Entities are sources of data that are used to compose a larger construct. Most, called general entities, are used to construct documents, but some, known as parameter entities, are used to construct the document type itself. Both are defined using an entity declaration in the Document Type Definition. Each kind of entity is defined in a separate namespace; there can be a general entity named myEntity and a parameter entity of the same name, and the names do not clash.

Entities can be declared more than once — the first definition for a name takes precedence. This allows the internal subset to override a definition provided in the external subset; when used with parameter entities, this mechanism can be used to extend DTDs. Document type extension generally works best when the DTD being extended has been carefully designed with this in mind. The DocBook DTD for technical documentation is an excellent example of this.

General entities can take a variety of forms: they may be parsed entities, consisting of XML text, or unparsed, such as an image stored as a Portable Network Graphics (PNG) file. The text of a parsed entity may be included in the entity declaration, or it may reside in an external source. The body of an unparsed entity is always stored externally. Most entities used with XML are parsed entities; unparsed constructs, such as images, are typically referenced using an absolute or relative URL rather than by a named entity.

Parsed general entities are used to define substitution text for a (typically) shorter name. Recall that in XML, text includes not only character data, but markup as well, so the substitution can actually insert additional structure into the document as long as all structures are complete within the substitution. At production time, a parser resolves the entity into its substitution text, and evaluates the document based on how it looks after the entities have been resolved. A simple internal entity is as easy to create as a symbol and its replacement text:

<!ENTITY sandwich "Crabby Patty">

In your document, any reference to &sandwich; yields the replacement text of “Crabby Patty” into the document. For example:

I am hungry for a &sandwich;.

This sentence renders as:

I am hungry for a Crabby Patty.

External entities are defined using an entity declaration that gives a URL to an external resource containing the replacement text:

<!ENTITY legal SYSTEM "http://www.example.com/legal.xml">

Any reference to &legal; within a document yields:

<legal>Copyright 2001, Example Corporation</legal>.

Like internal entities, external entities replace symbols with the appropriate text. Sometimes this must be done when the text uses characters that would otherwise be considered markup (such as the use of special characters like <, >, and & in your XML). Other times, entities are used to keep boilerplate information that is normally maintained somewhere else available to the document.

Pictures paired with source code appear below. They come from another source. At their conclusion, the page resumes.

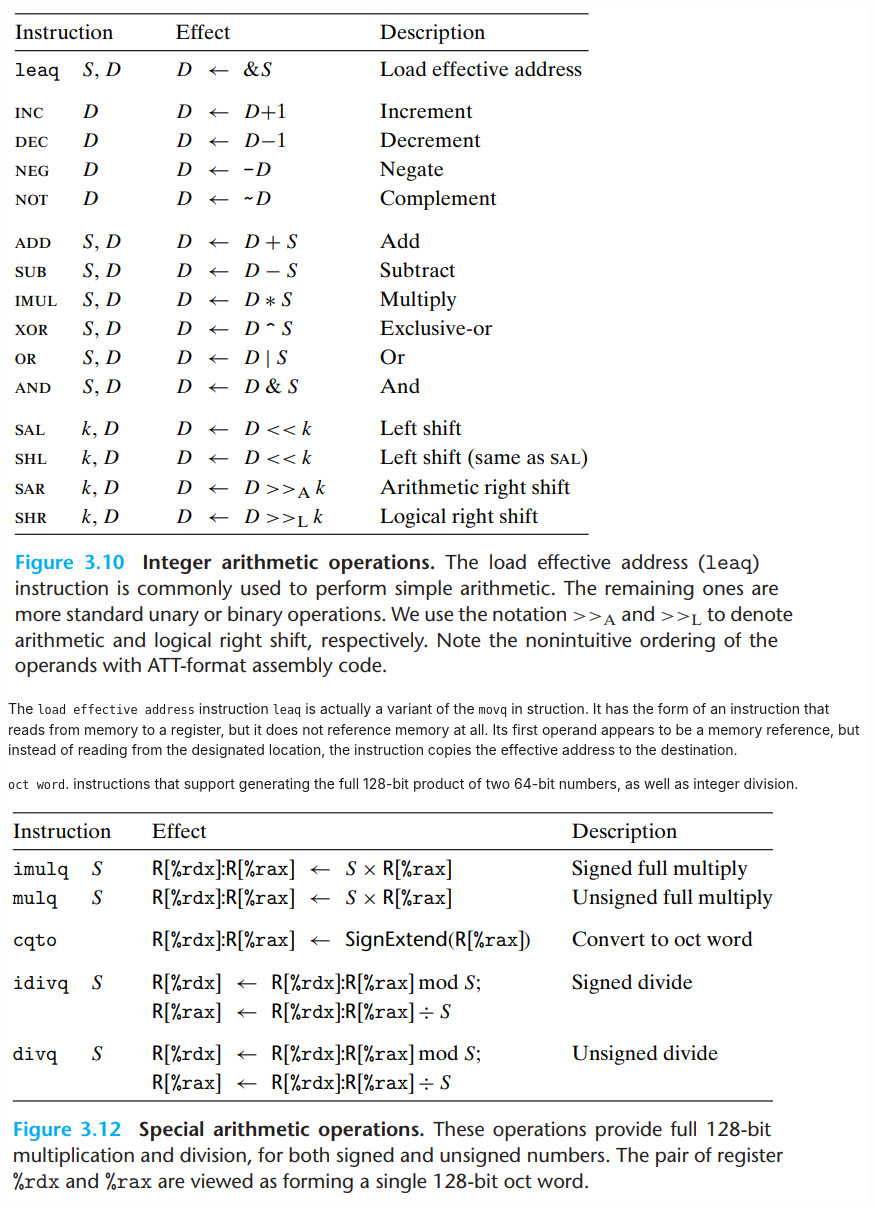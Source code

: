![3_10](res/3_10.png)

The `load effective address` instruction `leaq` is actually a variant of the `movq` in struction. It has the form of an instruction that reads from memory to a register, but it does not reference memory at all. Its first operand appears to be a memory reference, but instead of reading from the designated location, the instruction copies the effective address to the destination.

`oct word`. instructions that support generating the full 128-bit product of two 64-bit numbers, as well as integer division.

![3_12](res/3_12.png)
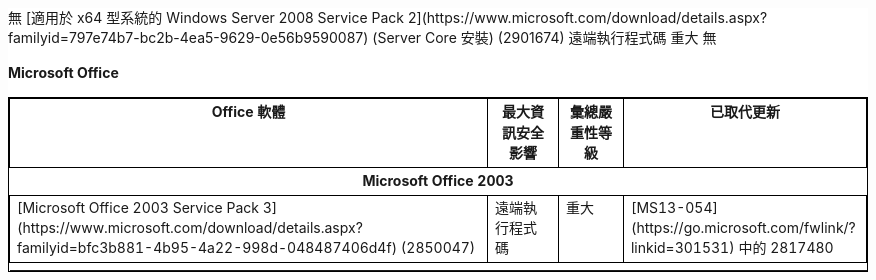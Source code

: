 </td>
<td style="border:1px solid black;">
無
</td>
</tr>
<tr>
<td style="border:1px solid black;">
[適用於 x64 型系統的 Windows Server 2008 Service Pack 2](https://www.microsoft.com/download/details.aspx?familyid=797e74b7-bc2b-4ea5-9629-0e56b9590087) (Server Core 安裝)  
(2901674)
</td>
<td style="border:1px solid black;">
遠端執行程式碼
</td>
<td style="border:1px solid black;">
重大
</td>
<td style="border:1px solid black;">
無
</td>
</tr>
</table>
 

**Microsoft Office**

 
<table style="border:1px solid black;">
<tr class="thead">
<th style="border:1px solid black;" >
Office 軟體
</th>
<th style="border:1px solid black;" >
最大資訊安全影響
</th>
<th style="border:1px solid black;" >
彙總嚴重性等級
</th>
<th style="border:1px solid black;" >
已取代更新
</th>
</tr>
<tr>
<th colspan="4">
Microsoft Office 2003
</th>
</tr>
<tr>
<td style="border:1px solid black;">
[Microsoft Office 2003 Service Pack 3](https://www.microsoft.com/download/details.aspx?familyid=bfc3b881-4b95-4a22-998d-048487406d4f)  
(2850047)
</td>
<td style="border:1px solid black;">
遠端執行程式碼
</td>
<td style="border:1px solid black;">
重大
</td>
<td style="border:1px solid black;">
[MS13-054](https://go.microsoft.com/fwlink/?linkid=301531) 中的 2817480
</td>
</tr>
<tr>
<th colspan="4">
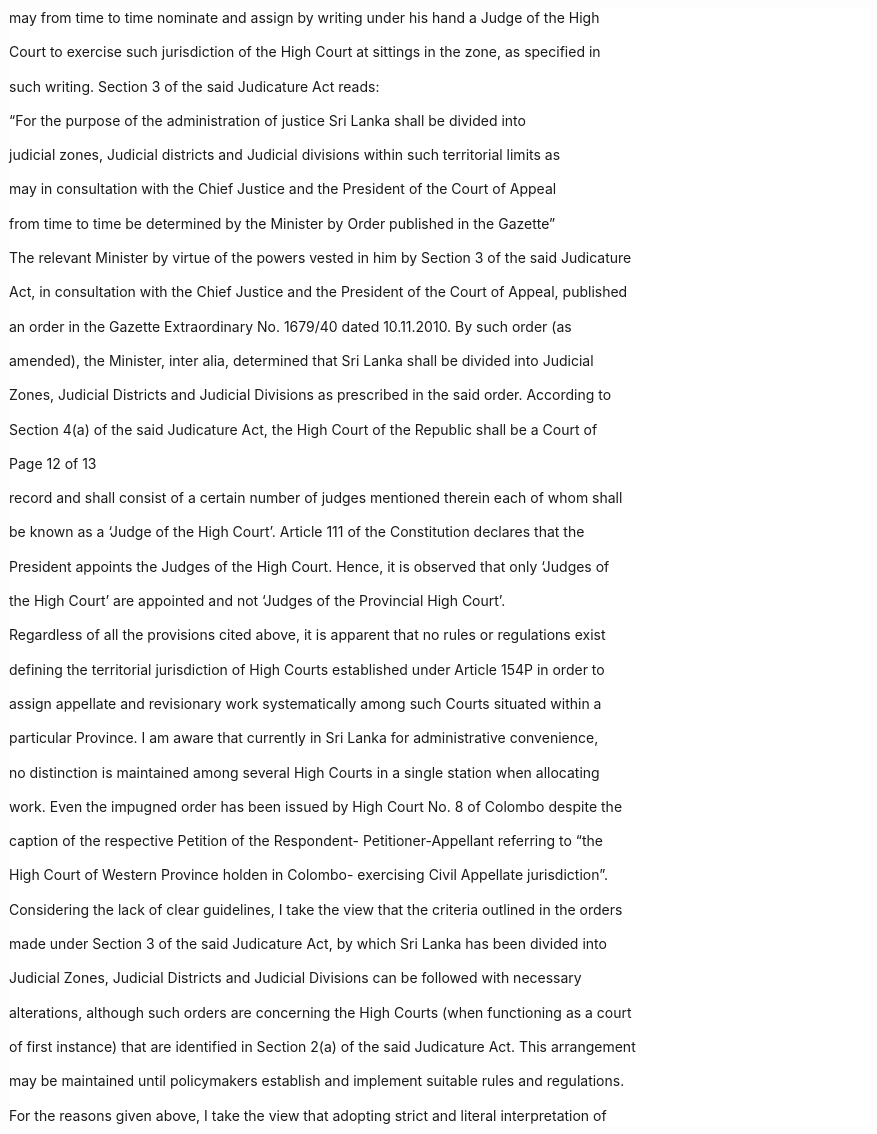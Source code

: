may from time to time nominate and assign by writing under his hand a Judge of the High

Court to exercise such jurisdiction of the High Court at sittings in the zone, as specified in

such writing. Section 3 of the said Judicature Act reads:

“For the purpose of the administration of justice Sri Lanka shall be divided into

judicial zones, Judicial districts and Judicial divisions within such territorial limits as

may in consultation with the Chief Justice and the President of the Court of Appeal

from time to time be determined by the Minister by Order published in the Gazette”

The relevant Minister by virtue of the powers vested in him by Section 3 of the said Judicature

Act, in consultation with the Chief Justice and the President of the Court of Appeal, published

an order in the Gazette Extraordinary No. 1679/40 dated 10.11.2010. By such order (as

amended), the Minister, inter alia, determined that Sri Lanka shall be divided into Judicial

Zones, Judicial Districts and Judicial Divisions as prescribed in the said order. According to

Section 4(a) of the said Judicature Act, the High Court of the Republic shall be a Court of

Page 12 of 13

record and shall consist of a certain number of judges mentioned therein each of whom shall

be known as a ‘Judge of the High Court’. Article 111 of the Constitution declares that the

President appoints the Judges of the High Court. Hence, it is observed that only ‘Judges of

the High Court’ are appointed and not ‘Judges of the Provincial High Court’.

Regardless of all the provisions cited above, it is apparent that no rules or regulations exist

defining the territorial jurisdiction of High Courts established under Article 154P in order to

assign appellate and revisionary work systematically among such Courts situated within a

particular Province. I am aware that currently in Sri Lanka for administrative convenience,

no distinction is maintained among several High Courts in a single station when allocating

work. Even the impugned order has been issued by High Court No. 8 of Colombo despite the

caption of the respective Petition of the Respondent- Petitioner-Appellant referring to “the

High Court of Western Province holden in Colombo- exercising Civil Appellate jurisdiction”.

Considering the lack of clear guidelines, I take the view that the criteria outlined in the orders

made under Section 3 of the said Judicature Act, by which Sri Lanka has been divided into

Judicial Zones, Judicial Districts and Judicial Divisions can be followed with necessary

alterations, although such orders are concerning the High Courts (when functioning as a court

of first instance) that are identified in Section 2(a) of the said Judicature Act. This arrangement

may be maintained until policymakers establish and implement suitable rules and regulations.

For the reasons given above, I take the view that adopting strict and literal interpretation of
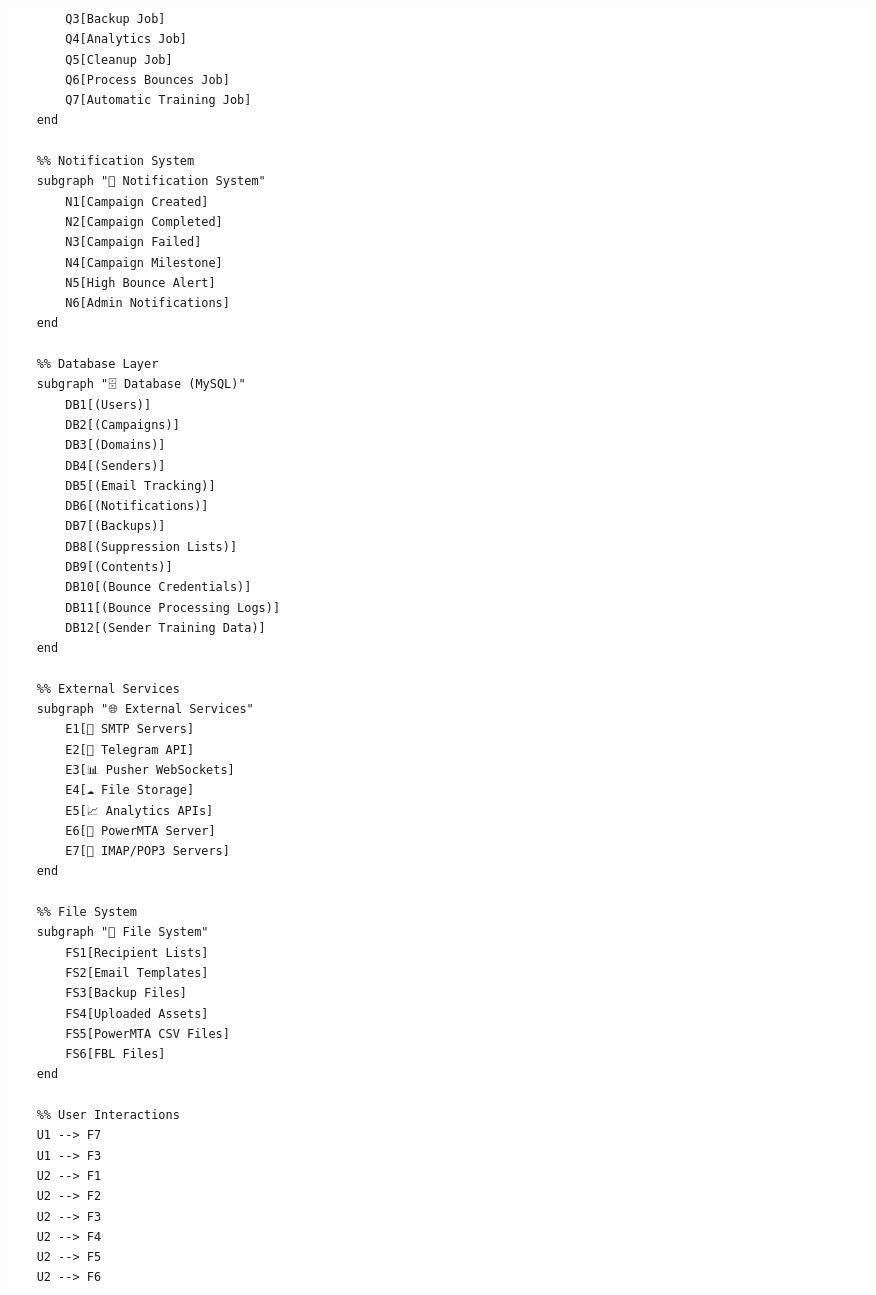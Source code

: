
 ```mermaid
        Q3[Backup Job]
        Q4[Analytics Job]
        Q5[Cleanup Job]
        Q6[Process Bounces Job]
        Q7[Automatic Training Job]
    end

    %% Notification System
    subgraph "🔔 Notification System"
        N1[Campaign Created]
        N2[Campaign Completed]
        N3[Campaign Failed]
        N4[Campaign Milestone]
        N5[High Bounce Alert]
        N6[Admin Notifications]
    end

    %% Database Layer
    subgraph "🗄️ Database (MySQL)"
        DB1[(Users)]
        DB2[(Campaigns)]
        DB3[(Domains)]
        DB4[(Senders)]
        DB5[(Email Tracking)]
        DB6[(Notifications)]
        DB7[(Backups)]
        DB8[(Suppression Lists)]
        DB9[(Contents)]
        DB10[(Bounce Credentials)]
        DB11[(Bounce Processing Logs)]
        DB12[(Sender Training Data)]
    end

    %% External Services
    subgraph "🌐 External Services"
        E1[📧 SMTP Servers]
        E2[📱 Telegram API]
        E3[📊 Pusher WebSockets]
        E4[☁️ File Storage]
        E5[📈 Analytics APIs]
        E6[🔧 PowerMTA Server]
        E7[📮 IMAP/POP3 Servers]
    end

    %% File System
    subgraph "📁 File System"
        FS1[Recipient Lists]
        FS2[Email Templates]
        FS3[Backup Files]
        FS4[Uploaded Assets]
        FS5[PowerMTA CSV Files]
        FS6[FBL Files]
    end

    %% User Interactions
    U1 --> F7
    U1 --> F3
    U2 --> F1
    U2 --> F2
    U2 --> F3
    U2 --> F4
    U2 --> F5
    U2 --> F6
```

Parameter entities are different in both usage and applicability. They can only be used to create the Document Type Definition, and not to directly compose the document. The syntax of an XML document does not allow parameter entities to be referred to from within the document content, but only allows their use with the internal and external DTD subsets. There are no unparsed parameter entities, though a nonvalidating parser may ignore them. Validating parsers are required to parse all referenced parameter entities.

The declaration for a parameter entity looks much like the declaration for a general entity, with just a couple of additional characters added:

<!ENTITY % node-decls SYSTEM "node-decls.dtd">

What this declaration has that the general entity declaration doesn’t is a percent sign (% ) between the keyword ENTITY and the name of the entity, with whitespace on both sides to set it off (the whitespace is required). This parameter entity would be used like this:

%node-decls;

Note that the reference to the parameter entity uses the percent sign instead of the ampersand to mark the beginning of the name; this is necessary since the two sets of names may overlap.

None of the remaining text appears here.